Geçtiğimiz günlerde Kerkük'ten bir hasta geldi. Yüksek okul mezunu bilinçli bir insandı. Sohbet ettim Irak ile ilgili olarak. Söylediklerini duyunca çok üzüldüm. Yöneticilerin ve siyasetçilerin önemli bir kısmı, Irak'ı parsellemişler. Tekel niteliğindeki bir çok ekonomik faaliyet, onların veya akrabalarının kontrolünde. Bu durum ülkenin her yerinde mevcut. Yöneticilerin bir eli yağda, bir eli balda. Halk ölmüş, yaralanmış, sürünmüş, umurlarında değil. Yeter ki onların cepleri dolsun.
Ortadoğu'nun kurtuluşu gerçek demokrasidedir. Diyalektikte bir kural vardır. Nicel birikimler, nitel dönüşüme uğrarlar. İleride Ortadoğu ülkelerinin gerçek demokrasiye ulaşacaklarına inanıyorum. Bunun için tüm demokrasi güçlerinin iş birliği yapması lazım. Zengini, fakiri, sağcısı, solcusu, aydını, işçisi, köylüsü el ele vermeleri lazım demokrasi için. Arap ülkelerinden Suriye ve Irak, yaklaşık 100 yıldır birçok mücadeleye sahne oldu. Geçmişte çok güçlü özgürlük, bağımsızlık ve demokrasi hareketleri vardı. Ama bu kaos ortamında onların sesi çıkmıyor. Zamanla bu ülkelerde gerçek demokrasinin filizleneceğine inanıyorum.
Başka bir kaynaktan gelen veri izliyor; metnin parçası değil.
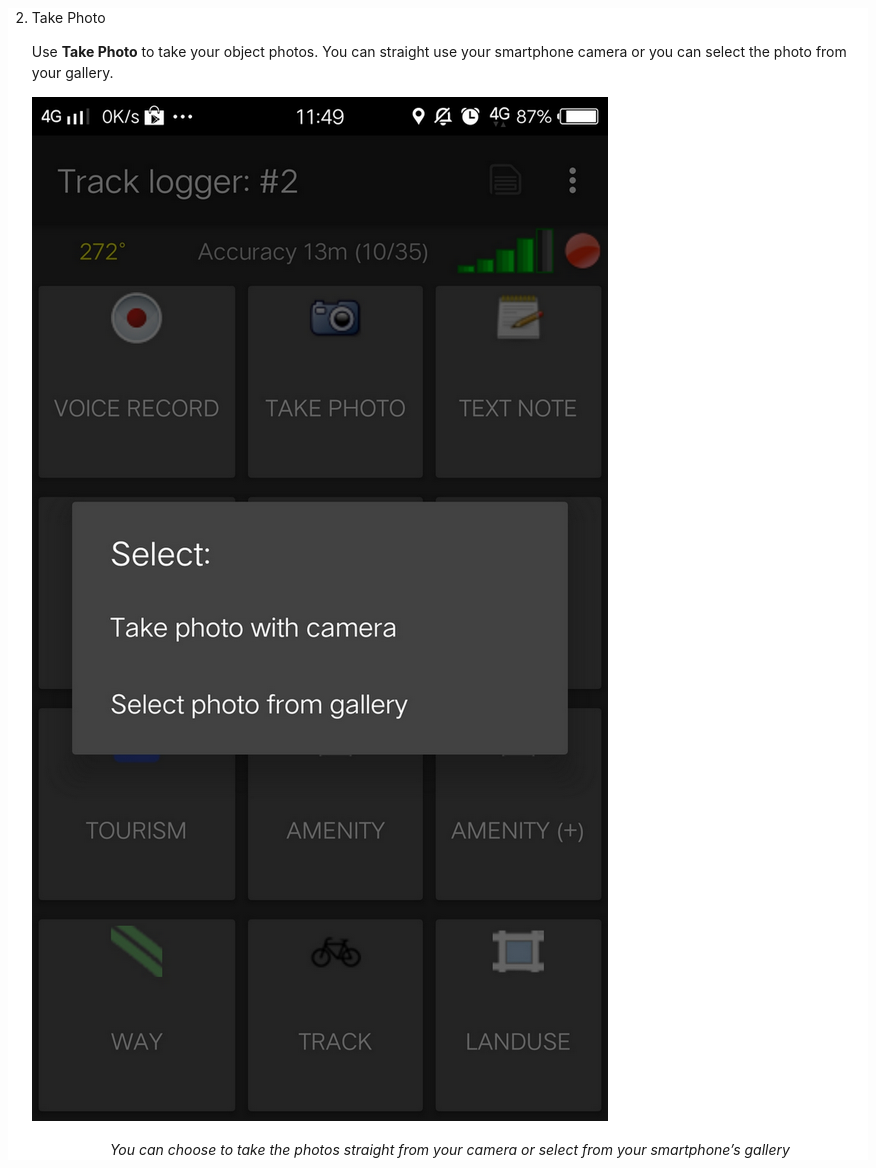 
   2. Take Photo

        Use **Take Photo** to take your object photos. You can straight use your smartphone camera or you can select the photo from your gallery. 

        ![You can choose to take the photos straight from your camera or select from your smartphone’s gallery](/en/images/01-OSM-Field-Surveyor-Guideliness/04-Menggunakan-Aplikasi-OSMTracker/0410_Anda_dapat_memilih_foto_lansung_atau_galeri.png)
        <p align="center"><i>You can choose to take the photos straight from your camera or select from your smartphone’s gallery</i></p>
Ülkemizde de ne kadar eleştirilirse eleştirilsin, işleyen bir demokrasi var. Ortadoğu halkları için yapabileceğimiz çok şey mevcut. Ama onlara ağabeylik taslamak doğru değil. O halkları da bizimle eşit görüp, davranmak lazım. Bizim toplumda seçkinci eğilim çok fazladır. Hep üstten bakarız çevremizdeki halklara. Bu durum yıllarca beyinlerimize işlenen faşist zihniyetin ürünüdür. Unutulmasın, Osmanlı, özellikle 20.yüzyılın başında az çektirmemiş Arap'lara. Özellikle de Filistinli ve Suriye'li aydınlara. Onların bağımsızlık hareketleri büyük bir şiddetle bastırılmış. Birinci Dünya Harbinde Filistin ve Gazze komutanı olan Cemal Paşa'ya Araplar, "Kanlı Cemal" derler. Nedenini biliyor musunuz? Lübnan ve Suriye'deki telgraf direklerine Arap aydınlarını astırmış ve sergilemiş, halka ibret olsun diye. Birinci Dünya Harbinde ve Çanakkale'de çok sayıda Arap, Osmanlı Ordusunda savaşmış. Bizimle beraber ölmüşler, yaralanmışlar, esir düşmüşler. Bu gerçekleri unutmadan değerlendirmek gerekir Ortadoğu'yu.
Bir kısım insanımız da Ortadoğu ülkelerine fetihçi zihniyetle bakmaktadırlar. Musul ve Kerkük'teki tedhiş ve şiddet onların umurunda değil. Varsa yoksa o bölgelerin petrolü. Kardeşim, ne yapacaksın sen o petrolü? Ne hakkın var orada? Şunu unutma, topraktaki zenginlik, orada yaşayanlarındır, senin değil. Sen önce kendi ülkendeki zenginlikleri keşfet ve geliştir. Eğer yapacaksan, komşularınla sağlıklı ekonomik ve kültürel ilişkiler kur. Onların sıkıntılarında yanlarında yer al. Küçük görme onları. Artık 21.Yüzyılda yaşıyorsun. Bu çağ büyük bir iletişim çağı. Hiç bir şey gizli kalmaz. İyilik de, kötülükte. Bu anlayışla bak çevrene. Mezhep ve etnik çatışmaları körükleyerek bir şey elde edemezsin. Sadece kan ve göz yaşını artırırsın, o kadar.
Ortadoğu'daki kaos zaman gelecek bitecek. Güzel günler görecek o ülkelerin insanı da. Temennimiz, insanların ve ülkelerin daha fazla zarar görmeden bu işin sonlanması. Ortadoğu halkları çok çekti ve halen çekmekteler. Yüreğimizde duymalıyız onların acılarını. Her zaman barıştan, demokrasiden, insan haklarından yana olmalıyız. Bu evrensel kurallara sahip çıkmaya her zamankinden daha fazla ihtiyaç var bu günlerde. Ama öncelikle nefretin durması gerekir. İşte başta anlattığım "Geçmişin İzleri" filmi bu konuyu çok güzel işlemiş ve anlatmış. Nefret ve kin, gözleri kör eder, doğruyu görmeyi engeller. Bizim ülkemizde de yıllarca körüklendi nefret duygusu. Güzel günler görmek için, hep beraber mücadele etmeliyiz bu duygu ile.